Le cœur unit deux choses séparées
Le Pape revient sur le sens du mot » symbole « . Du grec symballein, le terme « symbole » signifie » unir deux choses dans son esprit » ( & 19). » Tout s’unifie dans le cœur qui peut être le siège de l’amour avec la totalité de ses composantes spirituelles, émotionnelles et même physiques » rappelle le Souverain Pontife. La réalisation de l’identité de la personne devient donc tributaire de son expérience de l’amour dans son cœur. La personne est faite » dans ses fibres les plus profondes pour aimer et être aimée » rappelle l’encyclique.
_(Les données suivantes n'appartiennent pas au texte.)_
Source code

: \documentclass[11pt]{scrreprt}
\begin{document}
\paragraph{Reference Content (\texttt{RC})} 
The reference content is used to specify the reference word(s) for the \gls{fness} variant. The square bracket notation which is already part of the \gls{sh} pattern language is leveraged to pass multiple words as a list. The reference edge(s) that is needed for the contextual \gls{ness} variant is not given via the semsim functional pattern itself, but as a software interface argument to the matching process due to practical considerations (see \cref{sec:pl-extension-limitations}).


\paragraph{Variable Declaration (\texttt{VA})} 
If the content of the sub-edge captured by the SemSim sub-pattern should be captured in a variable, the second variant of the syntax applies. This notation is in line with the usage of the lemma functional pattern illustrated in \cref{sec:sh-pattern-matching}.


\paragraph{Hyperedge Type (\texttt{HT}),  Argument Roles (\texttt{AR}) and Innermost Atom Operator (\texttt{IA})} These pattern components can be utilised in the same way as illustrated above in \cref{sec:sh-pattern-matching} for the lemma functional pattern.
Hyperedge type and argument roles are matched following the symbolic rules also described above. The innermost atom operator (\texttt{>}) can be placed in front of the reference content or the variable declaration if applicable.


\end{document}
A partir d’ici, le Pape s’inquiète face aux guerres et en arrive à la conclusion que le » monde perd son cœur ». Le Pape invite chacun à s’interroger sur la fin ultime de l’existence dont le sens ne s’éclaire qu’à l’aune de l’amour humain et divin et à se demander s’il a un cœur. Pour le Saint-Père, ce questionnement serait le point d’intérêt pour » son cœur » puis pour » l’inconnu du cœur ». A cet effet, il convoque la figure de saint Ignace et la théologie des Exercices Spirituels de saint Ignace, fondateur de la Compagnie des Jésuites. » Quelque chose d’inattendu commence à parler dans le cœur de la personne, quelque chose qui naît de l’inconnaissable, enlève la surface de ce qui est connu et s’y oppose » précise l’encyclique. Le Pape met un accent particulier sur l’expérience des limites manifestes de la pensée humaine marquant l’ouverture à une amitié particulière. Celle-ci est offerte par un autre, un « je » qui devient l’ami d’un » tu ». » Accepter son amitié est une affaire de cœur et nous constitue en tant que personnes au sens plein du terme » rappelle le Pape. ( &25).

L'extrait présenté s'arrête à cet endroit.